Neptune has at least five main rings and four prominent ring arcs that we know of so far. Starting near the planet
and moving outward, the main rings are named Galle, Leverrier, Lassell, Arago, and Adams. The rings are thought to
be relatively young and short-lived.
Neptune's ring system also has peculiar clumps of dust called arcs. Four prominent arcs named Liberté (Liberty)
Egalité (Equality), Fraternité (Fraternity), and Courage are in the outermost ring, Adams. The arcs are strange
because the laws of motion would predict that they would spread out evenly rather than stay clumped together.
Scientists now think the gravitational effects of Galatea, a moon just inward from the
ring, stabilizes these arcs.
Neptune took shape when the rest of the solar system formed about 4.5 billion years ago when gravity pulled
swirling gas and dust in to become this ice giant. Like its neighbor Uranus, Neptune likely formed closer
to the Sun and moved to the outer solar system about 4 billion years ago.
Neptune is one of two ice giants in the outer solar system (the other is Uranus). Most (80% or more) of the
planet's mass is made up of a hot dense fluid of "icy" materials – water, methane, and ammonia – above a small
rocky core. Of the giant planets, Neptune is the densest.
Scientists think there might be an ocean of super hot water under Neptune's cold clouds. It does not boil away
because incredibly high pressure keeps it locked inside.
Neptune does not have a solid surface.
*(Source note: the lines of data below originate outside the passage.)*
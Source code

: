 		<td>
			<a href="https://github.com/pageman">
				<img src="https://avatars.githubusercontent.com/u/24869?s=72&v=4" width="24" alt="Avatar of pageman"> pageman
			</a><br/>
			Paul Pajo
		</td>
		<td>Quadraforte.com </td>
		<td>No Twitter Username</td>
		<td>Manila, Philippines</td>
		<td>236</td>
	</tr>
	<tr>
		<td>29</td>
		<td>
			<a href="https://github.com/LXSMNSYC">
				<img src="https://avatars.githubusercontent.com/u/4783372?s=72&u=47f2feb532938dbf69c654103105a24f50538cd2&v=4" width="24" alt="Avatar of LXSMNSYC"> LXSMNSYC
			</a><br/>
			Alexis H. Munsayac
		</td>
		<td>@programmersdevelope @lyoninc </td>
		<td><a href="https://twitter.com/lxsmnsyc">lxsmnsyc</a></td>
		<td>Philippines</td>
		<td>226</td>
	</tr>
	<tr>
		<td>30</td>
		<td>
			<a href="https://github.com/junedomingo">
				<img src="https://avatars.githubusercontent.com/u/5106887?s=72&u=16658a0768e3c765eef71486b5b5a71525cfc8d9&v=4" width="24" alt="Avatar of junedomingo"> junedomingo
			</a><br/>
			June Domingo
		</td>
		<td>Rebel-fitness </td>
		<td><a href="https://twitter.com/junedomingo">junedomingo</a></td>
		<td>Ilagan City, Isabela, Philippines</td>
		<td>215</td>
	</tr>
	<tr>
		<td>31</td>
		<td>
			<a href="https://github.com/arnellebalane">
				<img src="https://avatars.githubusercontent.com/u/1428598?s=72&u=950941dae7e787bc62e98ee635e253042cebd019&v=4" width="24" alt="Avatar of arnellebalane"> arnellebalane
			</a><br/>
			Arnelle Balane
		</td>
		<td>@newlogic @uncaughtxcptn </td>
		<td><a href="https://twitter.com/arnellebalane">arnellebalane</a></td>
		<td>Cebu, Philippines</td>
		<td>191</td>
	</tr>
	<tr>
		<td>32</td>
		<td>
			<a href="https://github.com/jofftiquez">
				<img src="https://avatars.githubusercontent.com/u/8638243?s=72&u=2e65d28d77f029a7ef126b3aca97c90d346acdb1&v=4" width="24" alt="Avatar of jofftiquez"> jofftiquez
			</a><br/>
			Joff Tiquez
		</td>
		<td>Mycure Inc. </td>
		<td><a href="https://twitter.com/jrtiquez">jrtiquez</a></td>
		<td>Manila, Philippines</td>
Its atmosphere (made up mostly of hydrogen, helium, and methane) extends
to great depths, gradually merging into water and other melted ices over a heavier, solid core with about the
same mass as Earth.
Neptune's atmosphere is made up mostly of hydrogen and helium with just a little bit of methane. Neptune's
neighbor Uranus has a similar makeup; the methane absorbs other colors but reflects blue, giving these ice
giants their similar hue. Many images of Neptune, coming from the Voyager 2 flyby in 1989, show Neptune as
a much deeper blue. This was because the Voyager team tweaked the images, to better reveal clouds and other
distinctive features on the planet, compared to the hazy, uniform view of Uranus that Voyager 2 had captured
in 1986. Researchers in 2024 re-processed the images, showing the planets look much
more alike than many thought.
Neptune is our solar system's windiest world. Despite its great distance and low energy input from the Sun, Neptune's
winds can be three times stronger than Jupiter's and nine times stronger than Earth's. These winds whip clouds of
frozen methane across the planet at speeds of more than 1,200 miles per hour (2,000 kilometers per hour). Even Earth's
most powerful winds hit only about 250 miles per hour (400 kilometers per hour).
In 1989 a large, oval-shaped storm in Neptune's southern hemisphere dubbed the "Great Dark Spot" was large enough to
contain the entire Earth. That storm has since disappeared, but new ones have appeared on
different parts of the planet.
The main axis of Neptune's magnetic field is tipped over by about 47 degrees compared with the planet's rotation axis.
Like Uranus, whose magnetic axis is tilted about 60 degrees from the axis of rotation, Neptune's magnetosphere
undergoes wild variations during each rotation because of this misalignment. The magnetic field of Neptune is
about 27 times more powerful than that of Earth.